Plain-text document sources:
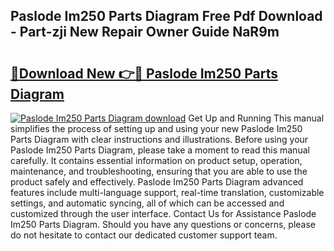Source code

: ## Paslode Im250 Parts Diagram Free Pdf Download - Part-zji New Repair Owner Guide NaR9m

# <h2><a href="http://dfmb98i.blite.top/?on=Paslode+Im250+Parts+Diagram">🔗Download New 👉🔴 Paslode Im250 Parts Diagram</a></h2>

[![Paslode Im250 Parts Diagram download](https://i.imgur.com/lujVjoI.png)](http://dfmb98i.blite.top/?on=Paslode+Im250+Parts+Diagram)
Get Up and Running This manual simplifies the process of setting up and using your new Paslode Im250 Parts Diagram with clear instructions and illustrations. Before using your Paslode Im250 Parts Diagram, please take a moment to read this manual carefully. It contains essential information on product setup, operation, maintenance, and troubleshooting, ensuring that you are able to use the product safely and effectively. Paslode Im250 Parts Diagram advanced features include multi-language support, real-time translation, customizable settings, and automatic syncing, all of which can be accessed and customized through the user interface. Contact Us for Assistance Paslode Im250 Parts Diagram. Should you have any questions or concerns, please do not hesitate to contact our dedicated customer support team.
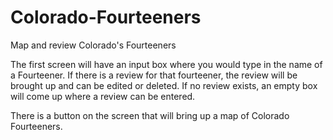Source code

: # Colorado-Fourteeners
Map and review Colorado's Fourteeners

The first screen will have an input box where you would type in the name of a Fourteener.  If there is a review for that fourteener, the review will be brought up and can be edited or deleted.  If no review exists, an empty box will come up where a review can be entered.

There is a button on the screen that will bring up a map of Colorado Fourteeners.
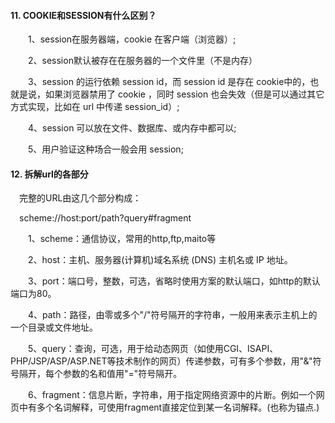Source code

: #### 11. COOKIE和SESSION有什么区别？

&emsp;&emsp;1、session在服务器端，cookie 在客户端（浏览器）;  

&emsp;&emsp;2、session默认被存在在服务器的一个文件里（不是内存）  

&emsp;&emsp;3、session 的运行依赖 session id，而 session id 是存在 cookie中的，也就是说，如果浏览器禁用了 cookie ，同时 session 也会失效（但是可以通过其它方式实现，比如在 url 中传递 session_id）;  

&emsp;&emsp;4、session 可以放在文件、数据库、或内存中都可以;  

&emsp;&emsp;5、用户验证这种场合一般会用 session;  

#### 12. 拆解url的各部分  

&emsp;完整的URL由这几个部分构成：  

&emsp;scheme://host:port/path?query#fragment   

&emsp;&emsp;1、scheme：通信协议，常用的http,ftp,maito等

&emsp;&emsp;2、host：主机、服务器(计算机)域名系统 (DNS) 主机名或 IP 地址。

&emsp;&emsp;3、port：端口号，整数，可选，省略时使用方案的默认端口，如http的默认端口为80。

&emsp;&emsp;4、path：路径，由零或多个"/"符号隔开的字符串，一般用来表示主机上的一个目录或文件地址。

&emsp;&emsp;5、query：查询，可选，用于给动态网页（如使用CGI、ISAPI、PHP/JSP/ASP/ASP.NET等技术制作的网页）传递参数，可有多个参数，用"&"符号隔开，每个参数的名和值用"="符号隔开。

&emsp;&emsp;6、fragment：信息片断，字符串，用于指定网络资源中的片断。例如一个网页中有多个名词解释，可使用fragment直接定位到某一名词解释。(也称为锚点.)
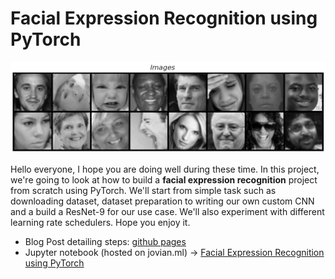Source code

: # Facial Expression Recognition using PyTorch

![Cover image](un-transform.png)

Hello everyone, I hope you are doing well during these time. In this project, we're going to look at how to build a **facial expression recognition** project from scratch using PyTorch. We'll start from simple task such as downloading dataset, dataset preparation to writing our own custom CNN and a build a ResNet-9 for our use case. We'll also experiment with different learning rate schedulers. Hope you enjoy it.

- Blog Post detailing steps: [github pages](https://veb-101.github.io/Facial-Expression-Recognition/)
- Jupyter notebook (hosted on jovian.ml) -> [Facial Expression Recognition using PyTorch](https://jovian.ml/vaibhav-singh-3001/facial-expression-recognition)
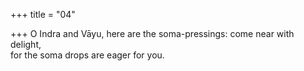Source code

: +++
title = "04"

+++
O Indra and Vāyu, here are the soma-pressings: come near with  delight,  
for the soma drops are eager for you.  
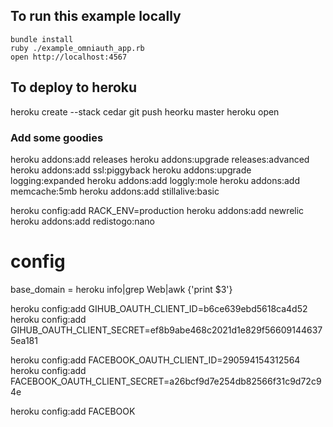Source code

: ## To run this example locally

    bundle install
    ruby ./example_omniauth_app.rb
    open http://localhost:4567
    
## To deploy to heroku
    
   heroku create --stack cedar
   git push heorku master
   heroku open
   
### Add some goodies

   heroku addons:add releases
   heroku addons:upgrade releases:advanced
   heroku addons:add ssl:piggyback
   heroku addons:upgrade logging:expanded
   heroku addons:add loggly:mole
   heroku addons:add memcache:5mb
   heroku addons:add stillalive:basic

   heroku config:add RACK_ENV=production
   heroku addons:add newrelic  
   heroku addons:add redistogo:nano   
   
# config

base_domain = heroku info|grep Web|awk {'print $3'}

heroku config:add GIHUB_OAUTH_CLIENT_ID=b6ce639ebd5618ca4d52
heroku config:add GIHUB_OAUTH_CLIENT_SECRET=ef8b9abe468c2021d1e829f566091446375ea181

heroku config:add FACEBOOK_OAUTH_CLIENT_ID=290594154312564
heroku config:add FACEBOOK_OAUTH_CLIENT_SECRET=a26bcf9d7e254db82566f31c9d72c94e


heroku config:add FACEBOOK
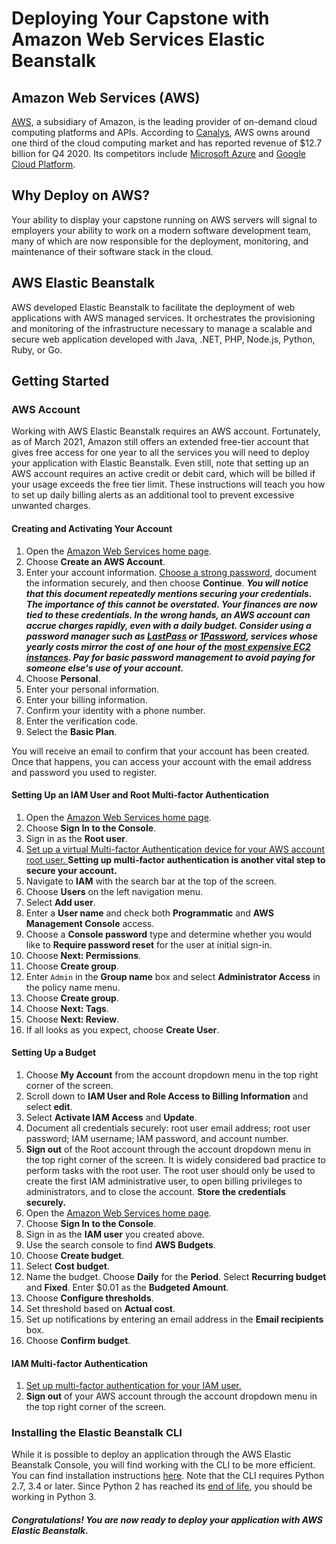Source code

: # Deploying Your Capstone with Amazon Web Services Elastic Beanstalk

## Amazon Web Services (AWS)
[AWS](https://aws.amazon.com), a subsidiary of Amazon, is the leading provider of 
on-demand cloud computing platforms and APIs. According to 
[Canalys](https://www.canalys.com/newsroom/global-cloud-market-q4-2020), AWS owns 
around one third of the cloud computing market and has reported revenue of $12.7 billion 
for Q4 2020. Its competitors include [Microsoft Azure](https://azure.microsoft.com/en-us/free/) 
and [Google Cloud Platform](https://cloud.google.com).

## Why Deploy on AWS?
Your ability to display your capstone running on AWS servers will signal to employers your 
ability to work on a modern software development team, many of which are now responsible 
for the deployment, monitoring, and maintenance of their software stack in the cloud.

## AWS Elastic Beanstalk
AWS developed Elastic Beanstalk to facilitate the deployment of web applications with 
AWS managed services. It orchestrates the provisioning and monitoring of the 
infrastructure necessary to manage a scalable and secure web application developed 
with Java, .NET, PHP, Node.js, Python, Ruby, or Go.

## Getting Started

### AWS Account
Working with AWS Elastic Beanstalk requires an AWS account. Fortunately, as of March 
2021, Amazon still offers an extended free-tier account that gives free access for one 
year to all the services you will need to deploy your application with Elastic Beanstalk. 
Even still, note that setting up an AWS account requires an active credit or debit card, 
which will be billed if your usage exceeds the free tier limit. These instructions will 
teach you how to set up daily billing alerts as an additional tool to prevent excessive unwanted 
charges.

#### Creating and Activating Your Account
1. Open the [Amazon Web Services home page](https://aws.amazon.com/).
2. Choose **Create an AWS Account**.
3. Enter your account information. [Choose a strong password](https://www.lastpass.com/password-generator), 
   document the information securely, and then choose **Continue**.
**_You will notice that this document repeatedly mentions securing your credentials. The 
importance of this cannot be overstated. Your finances are now tied to these credentials. In the 
wrong hands, an AWS account can accrue charges rapidly, even with a daily budget. Consider 
using a password manager such as [LastPass](https://www.lastpass.com/) or 
[1Password](https://1password.com/landing/password-manager/), services whose yearly costs 
mirror the cost of one hour of the [most expensive EC2 instances](https://instances.vantage.sh/). 
Pay for basic password management to avoid paying for someone else's use of your account._**
4. Choose **Personal**.
5. Enter your personal information.
6. Enter your billing information.
7. Confirm your identity with a phone number.
8. Enter the verification code.
9. Select the **Basic Plan**.

You will receive an email to confirm that your account has been created. Once that 
happens, you can access your account with the email address and password you used to 
register. 

#### Setting Up an IAM User and Root Multi-factor Authentication
1. Open the [Amazon Web Services home page](https://aws.amazon.com/).
2. Choose **Sign In to the Console**.
3. Sign in as the **Root user**.
4. [Set up a virtual Multi-factor Authentication device for your AWS account root user.
   ](https://docs.aws.amazon.com/IAM/latest/UserGuide/id_credentials_mfa_enable_virtual.html#enable-virt-mfa-for-root)
   **Setting up multi-factor authentication is another vital step to secure your account.**
5. Navigate to **IAM** with the search bar at the top of the screen.
6. Choose **Users** on the left navigation menu.
7. Select **Add user**.
8. Enter a **User name** and check both **Programmatic** and **AWS Management 
   Console** access.
9. Choose a **Console password** type and determine whether you would like to 
   **Require password reset** for the user at initial sign-in.
10. Choose **Next: Permissions**.
11. Choose **Create group**.
12. Enter `Admin` in the **Group name** box and select **Administrator Access** in the 
    policy name menu.
13. Choose **Create group**.
14. Choose **Next: Tags**.
15. Choose **Next: Review**.
16. If all looks as you expect, choose **Create User**.

#### Setting Up a Budget
1. Choose **My Account** from the account dropdown menu in the top right corner of the 
   screen.
2. Scroll down to **IAM User and Role Access to Billing Information** and select **edit**.
3. Select **Activate IAM Access** and **Update**.
4. Document all credentials securely: root user email address; root user password; IAM 
   username; IAM password, and account number. 
5. **Sign out** of the Root account through the account dropdown menu in the top right 
   corner of the screen. It is widely considered bad practice to perform tasks with the root 
   user. The root user should only be used to create the first IAM administrative user, to open 
   billing privileges to administrators, and to close the account. **Store the credentials securely.**
6. Open the [Amazon Web Services home page](https://aws.amazon.com/).
7. Choose **Sign In to the Console**.
8. Sign in as the **IAM user** you created above.
9. Use the search console to find **AWS Budgets**.
10. Choose **Create budget**.
11. Select **Cost budget**.
12. Name the budget. Choose **Daily** for the **Period**. Select **Recurring budget** and 
    **Fixed**. Enter $0.01 as the **Budgeted Amount**.
13. Choose **Configure thresholds**.
14. Set threshold based on **Actual cost**.
15. Set up notifications by entering an email address in the **Email recipients** box. 
16. Choose **Confirm budget**.

#### IAM Multi-factor Authentication
1. [Set up multi-factor authentication for your IAM user.](https://docs.aws.amazon.com/IAM/latest/UserGuide/id_credentials_mfa_enable_virtual.html)
2. **Sign out** of your AWS account through the account dropdown menu in the top 
    right corner of the screen.

### Installing the Elastic Beanstalk CLI
While it is possible to deploy an application through the AWS Elastic Beanstalk Console, you will find 
working with the CLI to be more efficient. You can find installation instructions 
[here](https://docs.aws.amazon.com/elasticbeanstalk/latest/dg/eb-cli3-install-advanced.html). Note 
that the CLI requires Python 2.7, 3.4 or later. Since Python 2 has reached its 
[end of life](https://www.python.org/doc/sunset-python-2/), you should be working in Python 3.

##### Congratulations! You are now ready to deploy your application with AWS Elastic Beanstalk.
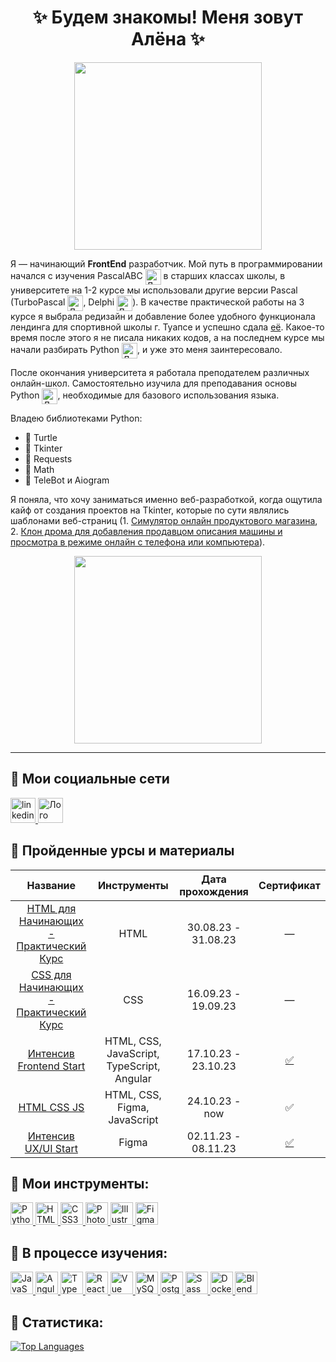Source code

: <h1 align="center">✨ Будем знакомы! Меня зовут Алёна ✨</h1>

<div align="center">
 <img src="https://sun9-32.userapi.com/impg/rq7o8oCEJ7xg_dVALpfZJb2LPNUR8wcV4W85yg/LzlhRukO10c.jpg?size=500x178&quality=96&sign=58521a4cbe4014a2d4ac5d28c9b193a2&type=album" width="300"/>
</div>

Я — начинающий **FrontEnd** разработчик. Мой путь в программировании начался с изучения PascalABC <image src="https://admid.net/uploads/posts/2020-05/1588514097_pascalabcnet.png" alt="Лого PascalABC" width="25px" align="center">
 в старших классах школы, в университете на 1-2 курсе мы использовали
другие версии Pascal (TurboPascal <image src="https://www.saashub.com/images/app/service_logos/46/55b9772fd64b/large.png?1556282460" alt="Лого TurboPascal" width="25px" align="center">, Delphi <image src="https://cdn-icons-png.flaticon.com/512/5968/5968252.png" alt="Лого Delphi" width="25px" align="center">). В качестве практической работы на 3 курсе я выбрала редизайн и добавление более удобного функционала лендинга для спортивной школы г. Туапсе и успешно сдала [её](https://cloud.mail.ru/public/vMZJ/EKRzvEsdh). Какое-то время после этого я не писала никаких кодов, а на последнем курсе мы начали разбирать Python <image src="https://raw.githubusercontent.com/danielcranney/readme-generator/main/public/icons/skills/python-colored.svg" alt="Лого Python" width="25px" align="center">, и уже это меня заинтересовало. 

После окончания университета я работала преподателем различных онлайн-школ. Самостоятельно изучила для преподавания основы Python <image src="https://raw.githubusercontent.com/danielcranney/readme-generator/main/public/icons/skills/python-colored.svg" alt="Лого Python" width="25px" align="center">, необходимые для базового использования языка.

Владею библиотеками Python:
- :turtle: Turtle
- :page_facing_up: Tkinter
- :memo: Requests
- :triangular_ruler: Math
- :calling: TeleBot и Aiogram

Я поняла, что хочу заниматься именно веб-разработкой, когда ощутила кайф от создания проектов на Tkinter, которые по сути являлись шаблонами веб-страниц (1. [Симулятор онлайн продуктового магазина](https://github.com/AlenaSv99/Shop-simulator), 2. [Клон дрома для добавления продавцом описания машины и просмотра в режиме онлайн с телефона или компьютера](https://github.com/AlenaSv99/Mustang_sale)).

<div align="center">
 <img src="https://sun9-54.userapi.com/impg/k4TyhMTlnn2b5aaD429memZ1xe0lYO9HlfBVPw/BqJGdiyiTuo.jpg?size=500x231&quality=96&sign=3e0825266e95cc19f3c8bc2e0f8fd662&type=album" width="300"/>
</div>

---

## :incoming_envelope: Мои социальные сети

<div id="social-network">
    <a href="https://t.me/ommiple" target="_blank">
      <img src="https://seeklogo.com/images/T/telegram-new-2019-simple-logo-FAD5A4800F-seeklogo.com.png" width="40" height="40" alt="linkedin" />
    </a>
    <a href="https://vk.com/chto_ti_delaesh" target="_blank">
      <img src="https://cdn-icons-png.flaticon.com/512/145/145813.png" width="40" height="40" alt="Лого VK"/>
    </a>
</div>

## :bow: Пройденные урсы и материалы
| Название       | Инструменты   | Дата прохождения   | Сертификат     |
|:-------------: |:------------: | :-----------------:| :-------------:|
| [HTML для Начинающих - Практический Курс](https://www.youtube.com/watch?v=DOEtVdkKwcU&t=3825s&ab_channel=%D0%92%D0%BB%D0%B0%D0%B4%D0%B8%D0%BB%D0%B5%D0%BD%D0%9C%D0%B8%D0%BD%D0%B8%D0%BD)| HTML | 30.08.23 - 31.08.23 | — |
| [CSS для Начинающих - Практический Курс](https://www.youtube.com/watch?v=SpCUuyZZTp8&t=5450s&ab_channel=%D0%92%D0%BB%D0%B0%D0%B4%D0%B8%D0%BB%D0%B5%D0%BD%D0%9C%D0%B8%D0%BD%D0%B8%D0%BD)|   CSS | 16.09.23 - 19.09.23 | — | 
| [Интенсив Frontend Start](https://itlogia.ru/)| HTML, CSS, JavaScript, TypeScript, Angular | 17.10.23 - 23.10.23 | [:white_check_mark:](https://sun9-1.userapi.com/impg/wwkZaBI-3agu4MZl5AlFQdABBjlQ9Dk_f5mpXA/znP13AGfmp4.jpg?size=2000x1410&quality=95&sign=69c89be6e6893f8059c0479202bf0148&type=album) |
| [HTML CSS JS](https://stepik.org/course/135466/info)| HTML, CSS, Figma, JavaScript | 24.10.23 - now | :white_check_mark: |
| [Интенсив UX/UI Start](https://itlogia.ru/)| Figma | 02.11.23 - 08.11.23 | [:white_check_mark:](https://sun2-19.userapi.com/impg/z32WycG4Tt0_SNZU-C_TJjtSWehWfEOx-jddlg/qJvn_IdL1JA.jpg?size=2000x1410&quality=96&sign=a9632432c668f82417957b67ef00c158&type=album)

## :wrench: Мои инструменты:

<div id="already-know">
    <a href="https://www.python.org/" target="_blank" rel="noreferrer">
      <img src="https://raw.githubusercontent.com/danielcranney/readme-generator/main/public/icons/skills/python-colored.svg" width="36" height="36" alt="Python" />
    </a>
    <a href="https://developer.mozilla.org/en-US/docs/Glossary/HTML5" target="_blank" rel="noreferrer">
      <img src="https://raw.githubusercontent.com/danielcranney/readme-generator/main/public/icons/skills/html5-colored.svg" width="36" height="36" alt="HTML5" />
    </a>
    <a href="https://www.w3.org/TR/CSS/#css" target="_blank" rel="noreferrer">
      <img src="https://raw.githubusercontent.com/danielcranney/readme-generator/main/public/icons/skills/css3-colored.svg" width="36" height="36" alt="CSS3" />
    </a>
    <a href="https://www.adobe.com/uk/products/photoshop.html" target="_blank" rel="noreferrer">
      <img src="https://raw.githubusercontent.com/danielcranney/readme-generator/main/public/icons/skills/photoshop-colored.svg" width="36" height="36" alt="Photoshop" />
    </a>
    <a href="https://www.adobe.com/uk/products/illustrator.html" target="_blank" rel="noreferrer">
      <img src="https://raw.githubusercontent.com/danielcranney/readme-generator/main/public/icons/skills/illustrator-colored.svg" width="36" height="36" alt="Illustrator" />
    </a>
    <a href="https://www.figma.com/" target="_blank" rel="noreferrer">
      <img src="https://raw.githubusercontent.com/danielcranney/readme-generator/main/public/icons/skills/figma-colored.svg" width="36" height="36" alt="Figma" />
    </a>
</div>

## :hammer: В процессе изучения:

<div id="find-out">
    <a href="https://developer.mozilla.org/en-US/docs/Web/JavaScript" target="_blank" rel="noreferrer">
      <img src="https://raw.githubusercontent.com/danielcranney/readme-generator/main/public/icons/skills/javascript-colored.svg" width="36" height="36" alt="JavaScript" />
    </a>
    <a href="https://angular.io/" target="_blank" rel="noreferrer">
      <img src="https://raw.githubusercontent.com/danielcranney/readme-generator/main/public/icons/skills/angularjs-colored.svg" width="36" height="36" alt="Angular" />
    </a>
    <a href="https://www.typescriptlang.org/" target="_blank" rel="noreferrer">
      <img src="https://raw.githubusercontent.com/danielcranney/readme-generator/main/public/icons/skills/typescript-colored.svg" width="36" height="36" alt="TypeScript" />
    </a>
    <a href="https://reactjs.org/" target="_blank" rel="noreferrer">
      <img src="https://raw.githubusercontent.com/danielcranney/readme-generator/main/public/icons/skills/react-colored.svg" width="36" height="36" alt="React" />
    </a>
    <a href="https://vuejs.org/" target="_blank" rel="noreferrer">
      <img src="https://raw.githubusercontent.com/danielcranney/readme-generator/main/public/icons/skills/vuejs-colored.svg" width="36" height="36" alt="Vue" />
    </a>
    <a href="https://www.mysql.com/" target="_blank" rel="noreferrer">
      <img src="https://raw.githubusercontent.com/danielcranney/readme-generator/main/public/icons/skills/mysql-colored.svg" width="36" height="36" alt="MySQL" />
    </a>
    <a href="https://www.postgresql.org/" target="_blank" rel="noreferrer">
      <img src="https://raw.githubusercontent.com/danielcranney/readme-generator/main/public/icons/skills/postgresql-colored.svg" width="36" height="36" alt="PostgreSQL" />
    </a>
    <a href="https://sass-lang.com/" target="_blank" rel="noreferrer">
      <img src="https://raw.githubusercontent.com/danielcranney/readme-generator/main/public/icons/skills/sass-colored.svg" width="36" height="36" alt="Sass" />
    </a>
    <a href="https://www.docker.com/" target="_blank" rel="noreferrer">
      <img src="https://raw.githubusercontent.com/danielcranney/readme-generator/main/public/icons/skills/docker-colored.svg" width="36" height="36" alt="Docker" />
    </a>
    <a href="https://www.blender.org/" target="_blank" rel="noreferrer">
      <img src="https://raw.githubusercontent.com/danielcranney/readme-generator/main/public/icons/skills/blender-colored.svg" width="36" height="36" alt="Blender" />
    </a>
</div>


## :milky_way: Статистика:
<a href="https://github.com/AlenaSv99" align="left">
 <img src="https://github-readme-stats.vercel.app/api/top-langs/?username=AlenaSv99&langs_count=10&title_color=6366f1&text_color=3382ed&icon_color=10b981&bg_color=312e81&hide_border=true&locale=en&custom_title=Top%20%Languages" alt="Top Languages" />
</a>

◆ Brief ◆
What lines in the records above include the string "software"? Copy each one.

◆ Output for this task ◆
ability to work on a modern software development team, many of which are now responsible 
for the deployment, monitoring, and maintenance of their software stack in the cloud.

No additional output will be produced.